• ACTIVITY: Lift every line from the entries that includes the word "section".
+-------+
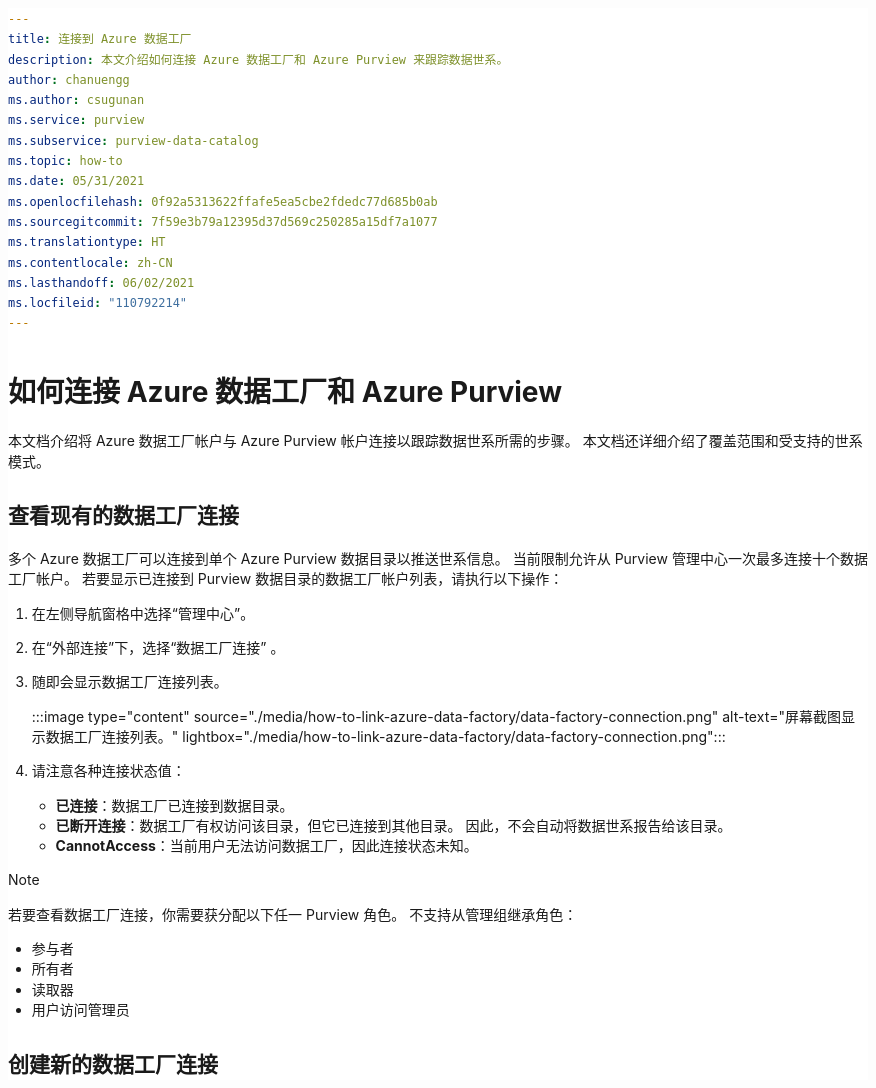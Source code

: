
 ```yaml
---
title: 连接到 Azure 数据工厂
description: 本文介绍如何连接 Azure 数据工厂和 Azure Purview 来跟踪数据世系。
author: chanuengg
ms.author: csugunan
ms.service: purview
ms.subservice: purview-data-catalog
ms.topic: how-to
ms.date: 05/31/2021
ms.openlocfilehash: 0f92a5313622ffafe5ea5cbe2fdedc77d685b0ab
ms.sourcegitcommit: 7f59e3b79a12395d37d569c250285a15df7a1077
ms.translationtype: HT
ms.contentlocale: zh-CN
ms.lasthandoff: 06/02/2021
ms.locfileid: "110792214"
---
```

# <a name="how-to-connect-azure-data-factory-and-azure-purview"></a>如何连接 Azure 数据工厂和 Azure Purview

本文档介绍将 Azure 数据工厂帐户与 Azure Purview 帐户连接以跟踪数据世系所需的步骤。 本文档还详细介绍了覆盖范围和受支持的世系模式。

## <a name="view-existing-data-factory-connections"></a>查看现有的数据工厂连接

多个 Azure 数据工厂可以连接到单个 Azure Purview 数据目录以推送世系信息。 当前限制允许从 Purview 管理中心一次最多连接十个数据工厂帐户。 若要显示已连接到 Purview 数据目录的数据工厂帐户列表，请执行以下操作：

1. 在左侧导航窗格中选择“管理中心”。
2. 在“外部连接”下，选择“数据工厂连接” 。
3. 随即会显示数据工厂连接列表。

    :::image type="content" source="./media/how-to-link-azure-data-factory/data-factory-connection.png" alt-text="屏幕截图显示数据工厂连接列表。" lightbox="./media/how-to-link-azure-data-factory/data-factory-connection.png":::

4. 请注意各种连接状态值：

    - **已连接**：数据工厂已连接到数据目录。
    - **已断开连接**：数据工厂有权访问该目录，但它已连接到其他目录。 因此，不会自动将数据世系报告给该目录。
    - **CannotAccess**：当前用户无法访问数据工厂，因此连接状态未知。
 >[!Note]
 >若要查看数据工厂连接，你需要获分配以下任一 Purview 角色。 不支持从管理组继承角色：
 >- 参与者
 >- 所有者
 >- 读取器
 >- 用户访问管理员

## <a name="create-new-data-factory-connection"></a>创建新的数据工厂连接
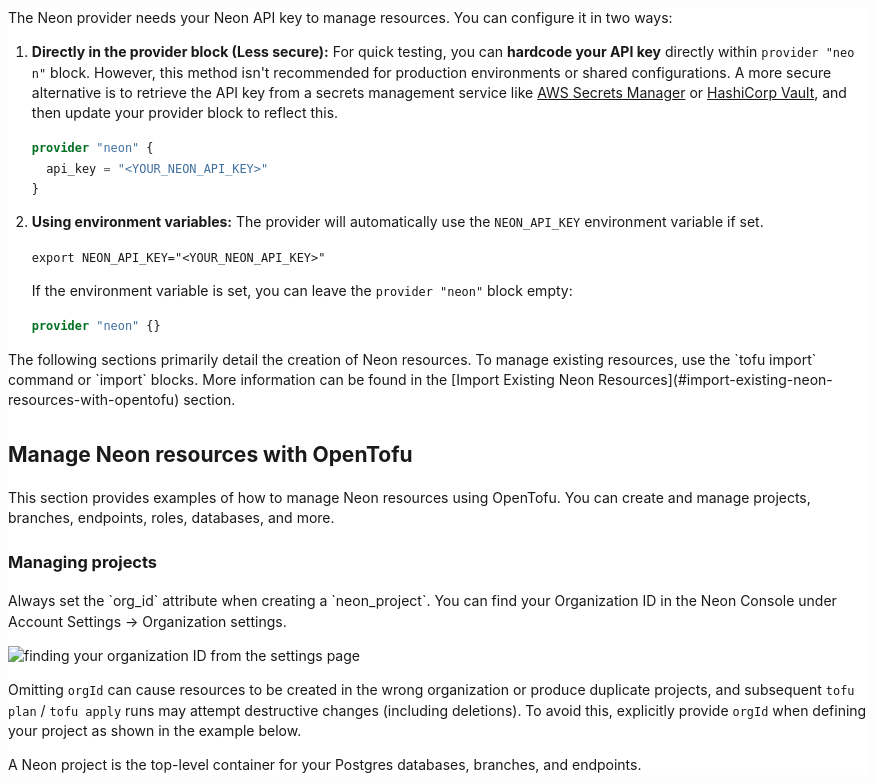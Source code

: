 The Neon provider needs your Neon API key to manage resources. You can configure it in two ways:

1.  **Directly in the provider block (Less secure):**
    For quick testing, you can **hardcode your API key** directly within `provider "neon"` block. However, this method isn't recommended for production environments or shared configurations. A more secure alternative is to retrieve the API key from a secrets management service like [AWS Secrets Manager](https://aws.amazon.com/secrets-manager/) or [HashiCorp Vault](https://developer.hashicorp.com/vault), and then update your provider block to reflect this.

    ```terraform
    provider "neon" {
      api_key = "<YOUR_NEON_API_KEY>"
    }
    ```

2.  **Using environment variables:**
    The provider will automatically use the `NEON_API_KEY` environment variable if set.

    ```shell
    export NEON_API_KEY="<YOUR_NEON_API_KEY>"
    ```

    If the environment variable is set, you can leave the `provider "neon"` block empty:

    ```terraform
    provider "neon" {}
    ```

<Admonition type="note">
The following sections primarily detail the creation of Neon resources. To manage existing resources, use the `tofu import` command or `import` blocks. More information can be found in the [Import Existing Neon Resources](#import-existing-neon-resources-with-opentofu) section.
</Admonition>

## Manage Neon resources with OpenTofu

This section provides examples of how to manage Neon resources using OpenTofu. You can create and manage projects, branches, endpoints, roles, databases, and more.

### Managing projects

<Admonition type="warning">
Always set the `org_id` attribute when creating a `neon_project`. You can find your Organization ID in the Neon Console under Account Settings → Organization settings.

![finding your organization ID from the settings page](/docs/manage/orgs_id.png)

Omitting `orgId` can cause resources to be created in the wrong organization or produce duplicate projects, and subsequent `tofu plan` / `tofu apply` runs may attempt destructive changes (including deletions). To avoid this, explicitly provide `orgId` when defining your project as shown in the example below.
</Admonition>

A Neon project is the top-level container for your Postgres databases, branches, and endpoints.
+-------+
• WRITTEN ANSWER:
The following sections primarily detail the creation of Neon resources. To manage existing resources, use the `tofu import` command or `import` blocks. More information can be found in the [Import Existing Neon Resources](#import-existing-neon-resources-with-opentofu) section.
This section provides examples of how to manage Neon resources using OpenTofu. You can create and manage projects, branches, endpoints, roles, databases, and more.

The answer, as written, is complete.